*Work to complete*: Using the records below, give again exactly the lines from the line that contains "a symbol's arguments" through the line that contains "single operator, by", both ends included, and only those.

── Data records ──

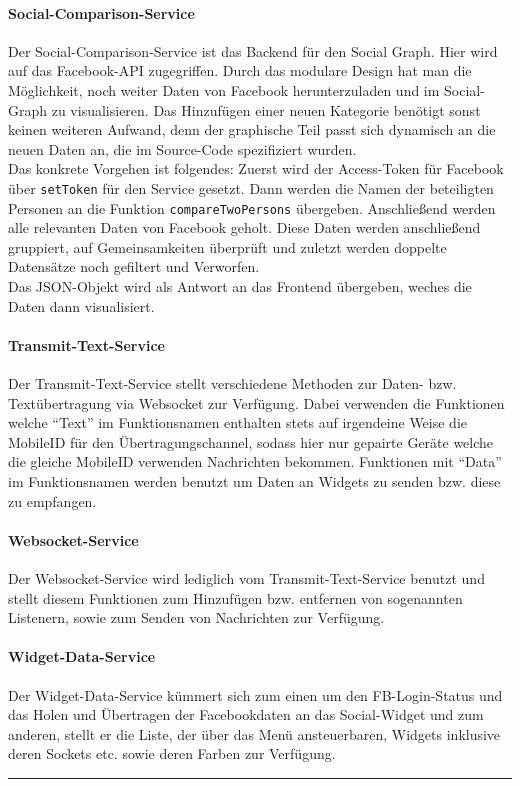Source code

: \documentclass[10pt,a4paper]{report}
\newcommand{\HRule}{\rule{\linewidth}{0.1pt}} %
\begin{document}
				\paragraph{Social-Comparison-Service}
					Der Social-Comparison-Service ist das Backend für den Social Graph. Hier wird auf das Facebook-API zugegriffen. Durch das modulare Design hat man die Möglichkeit, noch weiter Daten von Facebook herunterzuladen und im Social-Graph zu visualisieren. Das Hinzufügen einer neuen Kategorie benötigt sonst keinen weiteren Aufwand, denn der graphische Teil passt sich dynamisch an die neuen Daten an, die im Source-Code spezifiziert wurden.\\
					Das konkrete Vorgehen ist folgendes: Zuerst wird der Access-Token für Facebook über \texttt{setToken} für den Service gesetzt. Dann werden die Namen der beteiligten Personen an die Funktion \texttt{compare\-Two\-Persons} übergeben. Anschließend werden alle relevanten Daten von Facebook geholt. Diese Daten werden anschließend gruppiert, auf Gemeinsamkeiten überprüft und zuletzt werden doppelte Datensätze noch gefiltert und Verworfen.\\
					Das JSON-Objekt wird als Antwort an das Frontend übergeben, weches die Daten dann visualisiert.
				\paragraph{Transmit-Text-Service}
					Der Transmit-Text-Service stellt verschiedene Methoden zur Daten- bzw. Textübertragung via Websocket zur Verfügung. Dabei verwenden die Funktionen welche "`Text"' im Funktionsnamen enthalten stets auf irgendeine Weise die MobileID für den Über\-trag\-ungs\-chan\-nel, sodass hier nur gepairte Geräte welche die gleiche MobileID verwenden Nachrichten bekommen. Funktionen mit "`Data"' im Funktionsnamen werden benutzt um Daten an Widgets zu senden bzw. diese zu empfangen.
				\paragraph{Websocket-Service}
					Der Websocket-Service wird lediglich vom Transmit-Text-Service benutzt und stellt diesem Funktionen zum Hinzufügen bzw. entfernen von sogenannten Listenern, sowie zum Senden von Nachrichten zur Verfügung.
				\paragraph{Widget-Data-Service}
					Der Widget-Data-Service kümmert sich zum einen um den FB-Login-Status und das Holen und Übertragen der Facebookdaten an das Social-Widget und zum anderen, stellt er die Liste, der über das Menü ansteuerbaren, Widgets inklusive deren Sockets etc. sowie deren Farben zur Verfügung.\\
					\HRule
\end{document}
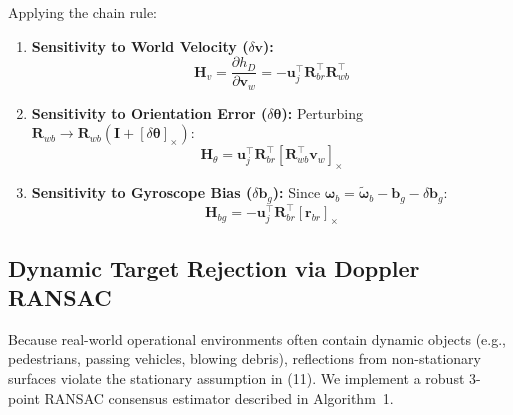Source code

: \documentclass[lettersize,journal]{IEEEtran}
\begin{document}
Applying the chain rule:
\begin{enumerate}
    \item \textbf{Sensitivity to World Velocity ($\delta \mathbf{v}$):}
    \begin{equation}
    \mathbf{H}_v = \frac{\partial h_D}{\partial \mathbf{v}_w} = - \mathbf{u}_j^\top \mathbf{R}_{br}^\top \mathbf{R}_{wb}^\top
    \end{equation}
    \item \textbf{Sensitivity to Orientation Error ($\delta \boldsymbol{\theta}$):}
    Perturbing $\mathbf{R}_{wb} \to \mathbf{R}_{wb} (\mathbf{I} + [\delta \boldsymbol{\theta}]_\times)$:
    \begin{equation}
    \mathbf{H}_\theta = \mathbf{u}_j^\top \mathbf{R}_{br}^\top [ \mathbf{R}_{wb}^\top \mathbf{v}_w ]_\times
    \end{equation}
    \item \textbf{Sensitivity to Gyroscope Bias ($\delta \mathbf{b}_g$):}
    Since $\boldsymbol{\omega}_b = \tilde{\boldsymbol{\omega}}_b - \mathbf{b}_g - \delta \mathbf{b}_g$:
    \begin{equation}
    \mathbf{H}_{bg} = - \mathbf{u}_j^\top \mathbf{R}_{br}^\top [\mathbf{r}_{br}]_\times
    \end{equation}
\end{enumerate}

\subsection{Dynamic Target Rejection via Doppler RANSAC}
Because real-world operational environments often contain dynamic objects (e.g., pedestrians, passing vehicles, blowing debris), reflections from non-stationary surfaces violate the stationary assumption in (11). 
We implement a robust 3-point RANSAC consensus estimator described in Algorithm~1.
\end{document}
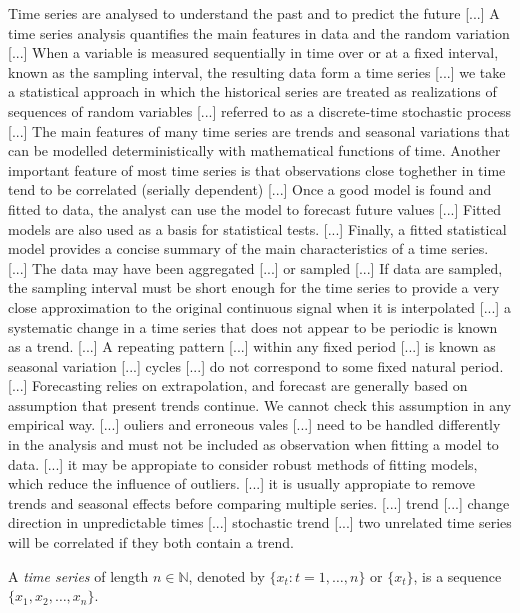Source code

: {\color{red} Time series are analysed to understand the past and to predict the future [...] A time series analysis quantifies the main features in data and the random variation [...] When a variable is measured sequentially in time over or at a fixed interval, known as the sampling interval, the resulting data form a time series [...] we take a statistical approach in which the historical series are treated as realizations of sequences of random variables [...] referred to as a discrete-time stochastic process [...] The main features of many time series are trends and seasonal variations that can be modelled deterministically with mathematical functions of time. Another important feature of most time series is that observations close toghether in time tend to be correlated (serially dependent) [...] Once a good model is found and fitted to data, the analyst can use the model to forecast future values [...] Fitted models are also used as a basis for statistical tests. [...] Finally, a fitted statistical model provides a concise summary of the main characteristics of a time series. [...] The data may have been aggregated [...] or sampled [...] If data are sampled, the sampling interval must be short enough for the time series to provide a very close approximation to the original continuous signal when it is interpolated [...] a systematic change in a time series that does not appear to be periodic is known as a trend. [...] A repeating pattern [...] within any fixed period [...] is known as seasonal variation [...] cycles [...] do not correspond to some fixed natural period. [...] Forecasting relies on extrapolation, and forecast are generally based on assumption that present trends continue. We cannot check this assumption in any empirical way. [...] ouliers and erroneous vales [...] need to be handled differently in the analysis and must not be included as observation when fitting a model to data. [...] it may be appropiate to consider robust methods of fitting models, which reduce the influence of outliers. [...] it is usually appropiate to remove trends and seasonal effects before comparing multiple series. [...] trend [...] change direction in unpredictable times [...] stochastic trend [...] two unrelated time series will be correlated if they both contain a trend.}

\begin{definition}
    A \emph{time series} of length $n \in \mathbb{N}$, denoted by $\{ x_t : t=1, \ldots, n \}$ or $\{ x_t \}$, is a sequence $\{ x_1, x_2, \ldots, x_n \}$.
\end{definition}

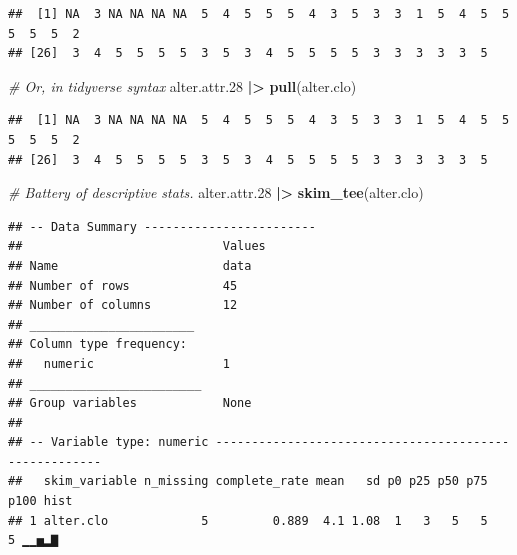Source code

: \documentclass[
]{book}
\newenvironment{Shaded}{\begin{snugshade}}{\end{snugshade}}
\newcommand{\CommentTok}[1]{\textcolor[rgb]{0.56,0.35,0.01}{\textit{#1}}}
\newcommand{\FloatTok}[1]{\textcolor[rgb]{0.00,0.00,0.81}{#1}}
\newcommand{\FunctionTok}[1]{\textcolor[rgb]{0.13,0.29,0.53}{\textbf{#1}}}
\newcommand{\NormalTok}[1]{#1}
\newcommand{\SpecialCharTok}[1]{\textcolor[rgb]{0.81,0.36,0.00}{\textbf{#1}}}
\begin{document}
\begin{Shaded}
\end{Shaded}

\begin{verbatim}
##  [1] NA  3 NA NA NA NA  5  4  5  5  5  4  3  5  3  3  1  5  4  5  5  5  5  5  2
## [26]  3  4  5  5  5  5  3  5  3  4  5  5  5  5  3  3  3  3  3  5
\end{verbatim}

\begin{Shaded}
\begin{Highlighting}[]
\CommentTok{\# Or, in tidyverse syntax}
\NormalTok{alter.attr}\FloatTok{.28} \SpecialCharTok{|\textgreater{}} 
  \FunctionTok{pull}\NormalTok{(alter.clo)}
\end{Highlighting}
\end{Shaded}

\begin{verbatim}
##  [1] NA  3 NA NA NA NA  5  4  5  5  5  4  3  5  3  3  1  5  4  5  5  5  5  5  2
## [26]  3  4  5  5  5  5  3  5  3  4  5  5  5  5  3  3  3  3  3  5
\end{verbatim}

\begin{Shaded}
\begin{Highlighting}[]
\CommentTok{\# Battery of descriptive stats.}
\NormalTok{alter.attr}\FloatTok{.28} \SpecialCharTok{|\textgreater{}}
  \FunctionTok{skim\_tee}\NormalTok{(alter.clo) }
\end{Highlighting}
\end{Shaded}

\begin{verbatim}
## -- Data Summary ------------------------
##                            Values
## Name                       data  
## Number of rows             45    
## Number of columns          12    
## _______________________          
## Column type frequency:           
##   numeric                  1     
## ________________________         
## Group variables            None  
## 
## -- Variable type: numeric ------------------------------------------------------
##   skim_variable n_missing complete_rate mean   sd p0 p25 p50 p75 p100 hist 
## 1 alter.clo             5         0.889  4.1 1.08  1   3   5   5    5 ▁▁▅▂▇
\end{verbatim}
\end{document}
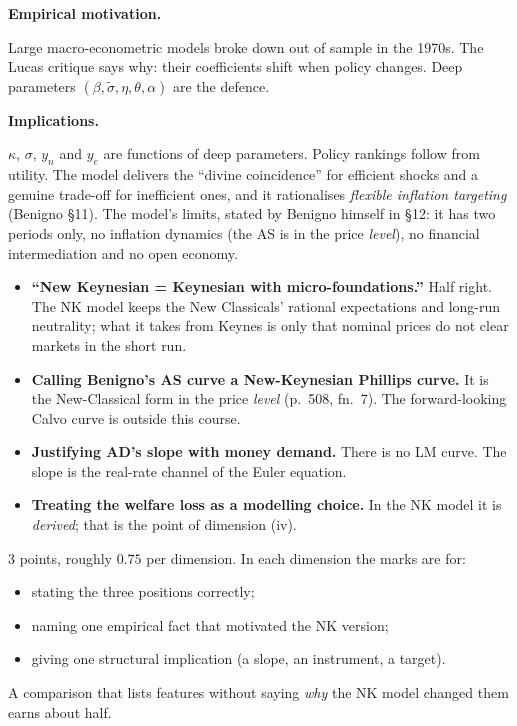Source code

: \documentclass[11pt, a4paper]{article}
\newcommand{\passo}[1]{\medskip\noindent\textbf{#1}\par\nobreak}
\begin{document}
\passo{Empirical motivation.}
Large macro-econometric models broke down out of sample in the 1970s. The Lucas critique
says why: their coefficients shift when policy changes. Deep parameters $(\beta,\tilde\sigma,
\eta,\theta,\alpha)$ are the defence.

\passo{Implications.}
$\kappa$, $\sigma$, $y_n$ and $y_e$ are functions of deep parameters. Policy rankings follow
from utility. The model delivers the ``divine coincidence'' for efficient shocks and a
genuine trade-off for inefficient ones, and it rationalises \emph{flexible inflation
targeting} (Benigno \S11). The model's limits, stated by Benigno himself in \S12: it has two
periods only, no inflation dynamics (the AS is in the price \emph{level}), no financial
intermediation and no open economy.

\begin{tcolorbox}[trapbox, title={Traps in Question 1}]
\small
\begin{itemize}
\item \textbf{``New Keynesian = Keynesian with micro-foundations.''} Half right. The NK model
      keeps the New Classicals' rational expectations and long-run neutrality; what it takes
      from Keynes is only that nominal prices do not clear markets in the short run.
\item \textbf{Calling Benigno's AS curve a New-Keynesian Phillips curve.} It is the
      New-Classical form in the price \emph{level} (p.~508, fn.~7). The forward-looking Calvo
      curve is outside this course.
\item \textbf{Justifying AD's slope with money demand.} There is no LM curve. The slope is
      the real-rate channel of the Euler equation.
\item \textbf{Treating the welfare loss as a modelling choice.} In the NK model it is
      \emph{derived}; that is the point of dimension (iv).
\end{itemize}
\end{tcolorbox}

\begin{tcolorbox}[rubricbox]
\small
3 points, roughly $0.75$ per dimension. In each dimension the marks are for:
\begin{itemize}
\item stating the three positions correctly;
\item naming one empirical fact that motivated the NK version;
\item giving one structural implication (a slope, an instrument, a target).
\end{itemize}
A comparison that lists features without saying \emph{why} the NK model changed them earns
about half.
\end{tcolorbox}
\end{document}
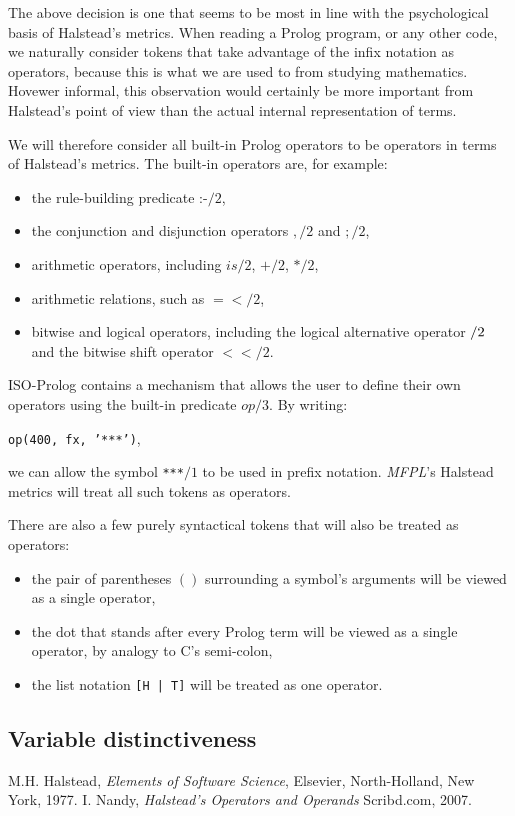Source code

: \documentclass[11pt,a4paper,twoside]{article}
\newcommand{\pname}{\emph{MFPL}}
\begin{document}
\begin{multicols}{2}
The above decision is one that seems to be most in line with the
psychological basis of Halstead's metrics. When reading a Prolog
program, or any other code, we naturally consider tokens that take
advantage of the infix notation as operators, because this is what we
are used to from studying mathematics. Hovewer informal, this
observation would certainly be more important from Halstead's point of
view than the actual internal representation of terms.

We will therefore consider all built-in Prolog operators to be
operators in terms of Halstead's metrics. The built-in operators are,
for example:
\begin{itemize}
\item the rule-building predicate :-$/2$,
\item the conjunction and disjunction operators $,/2$ and $;/2$,
\item arithmetic operators, including $is/2$, $+/2$, $*/2$, 
\item arithmetic relations, such as $=</2$, 
\item bitwise and logical operators, including the logical alternative
  operator $\//2$ and the bitwise shift operator $<</2$.
\end{itemize}

ISO-Prolog contains a mechanism that allows the user to define their
own operators using the built-in predicate $op/3$. By writing: 
\begin{center}
\texttt{op(400, fx, '***')},
\end{center}
 we can allow the symbol \texttt{***}$/1$ to be used in prefix
notation. \pname's Halstead metrics will treat all such tokens as
operators.

There are also a few purely syntactical tokens that will also be
treated as operators:
\begin{itemize}
\item the pair of parentheses $()$ surrounding a symbol's arguments
  will be viewed as a single operator,
\item the dot that stands after every Prolog term will be viewed as a
  single operator, by analogy to C's semi-colon,
\item the list notation \texttt{[H | T]} will be treated as one
  operator.
\end{itemize}

\subsection{Variable distinctiveness}



\end{multicols}

\newpage

\begin{thebibliography}{halstead}
  M.H. Halstead, 
  \emph{Elements of Software Science}, 
  Elsevier, North-Holland, New York, 1977.
  I. Nandy, 
  \emph{Halstead's Operators and Operands}
  Scribd.com, 2007.
\end{thebibliography}
\end{document}
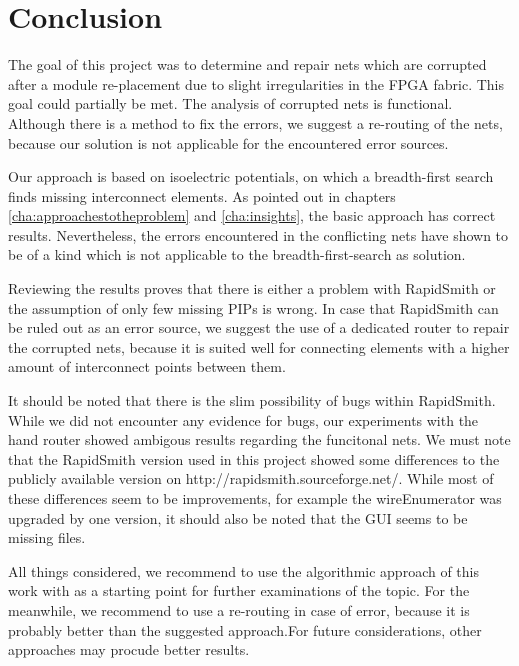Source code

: \chapter{Conclusion}
\label{cha:conclusion}

The goal of this project was to determine and repair nets which are corrupted after a module re-placement due to slight irregularities in the FPGA fabric. This goal could partially be met. The analysis of corrupted nets is functional. Although there is a method to fix the errors, we suggest a re-routing of the nets, because our solution is not applicable for the encountered error sources.

Our approach is based on isoelectric potentials, on which a breadth-first search finds missing interconnect elements. As pointed out in chapters \ref{cha:approachestotheproblem} and \ref{cha:insights}, the basic approach has correct results. Nevertheless, the errors encountered in the conflicting nets have shown to be of a kind which is not applicable to the breadth-first-search as solution. 

Reviewing the results proves that there is either a problem with RapidSmith or the assumption of only few missing PIPs is wrong. In case that RapidSmith can be ruled out as an error source, we suggest the use of a dedicated router to repair the corrupted nets, because it is suited well for connecting elements with a higher amount of interconnect points between them.

It should be noted that there is the slim possibility of bugs within RapidSmith. While we did not encounter any evidence for bugs, our experiments with the hand router showed ambigous results regarding the funcitonal nets. We must note that the RapidSmith version used in this project showed some differences to the publicly available version on http://rapidsmith.sourceforge.net/. While most of these differences seem to be improvements, for example the wireEnumerator was upgraded by one version, it should also be noted that the GUI seems to be missing files.

All things considered, we recommend to use the algorithmic approach of this work with as a starting point for further examinations of the topic. For the meanwhile, we recommend to use a re-routing in case of error, because it is probably better than the suggested approach.For future considerations, other approaches may procude better results.



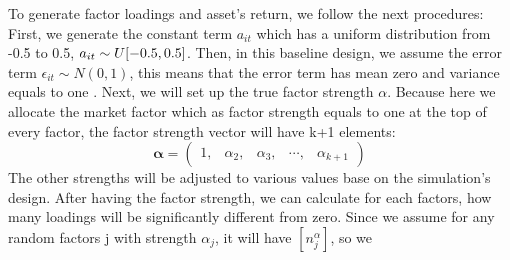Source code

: \documentclass[12pt]{article}
\begin{document}

To generate factor loadings and asset's return, we follow the next procedures:
First, we generate the constant term $a_{it}$ which has a uniform distribution from -0.5 to 0.5, $a_{it} \sim \mathnormal{U}[-0.5,0.5]$.
Then, in this baseline design, we assume the error term $\epsilon_{it}\sim N(0,1)$, this means that the error term has mean zero and variance equals to one .
Next, we will set up the true factor strength $\alpha$.
Because here we allocate the market factor which as factor strength equals to one at the top of every factor, the factor strength vector will have k+1 elements:
\[  \mathbf{\alpha} = \begin{pmatrix}
1,&\alpha_2,&\alpha_3,&\cdots,&\alpha_{k+1}
\end{pmatrix}  \]
The other strengths will be adjusted to various values base on the simulation's design.
After having the factor strength, we can calculate for each factors, how many loadings will be significantly different from zero.
Since we assume for any random factors j with strength $\alpha_j$, it will have $[n^\alpha_j]$, so we 
\end{document}
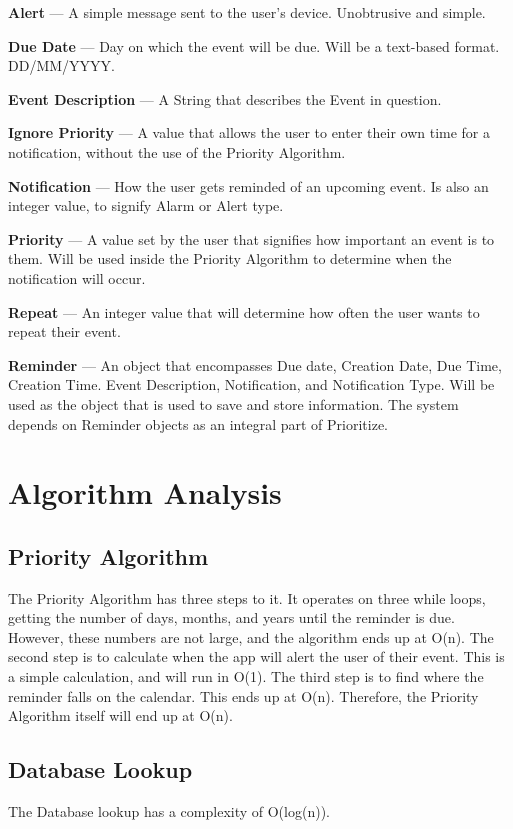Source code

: \documentclass[12pt]{article}
\begin{document}
\textbf{Alert} --- A simple message sent to the user's device. Unobtrusive and simple.

\textbf{Due Date} --- Day on which the event will be due. Will be a text-based format. DD/MM/YYYY.

\textbf{Event Description} --- A String that describes the Event in question.

\textbf{Ignore Priority} --- A value that allows the user to enter their own time for a notification, without the use of the Priority Algorithm.

\textbf{Notification} --- How the user gets reminded of an upcoming event. Is also an integer value, to signify Alarm or Alert type.

\textbf{Priority} --- A value set by the user that signifies how important an event is to them. Will be used inside the Priority Algorithm to determine when the notification will occur.

\textbf{Repeat} --- An integer value that will determine how often the user wants to repeat their event.

\textbf{Reminder} --- An object that encompasses Due date, Creation Date, Due Time, Creation Time. Event Description, Notification, and Notification Type. Will be used as the object that is used to save and store information. The system depends on Reminder objects as an integral part of Prioritize.



\section{Algorithm Analysis}
\subsection{Priority Algorithm}
The Priority Algorithm has three steps to it. It operates on three while loops, getting the number of days, months, and years until the reminder is due. However, these numbers are not large, and the algorithm ends up at O(n). The second step is to calculate when the app will alert the user of their event. This is a simple calculation, and will run in O(1). The third step is to find where the reminder falls on the calendar. This ends up at O(n). Therefore, the Priority Algorithm itself will end up at O(n).

\subsection{Database Lookup}
The Database lookup has a complexity of O(log(n)).
\end{document}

───

*Response to the exercise*:
\item the pair of parentheses $()$ surrounding a symbol's arguments
  will be viewed as a single operator,
\item the dot that stands after every Prolog term will be viewed as a
  single operator, by analogy to C's semi-colon,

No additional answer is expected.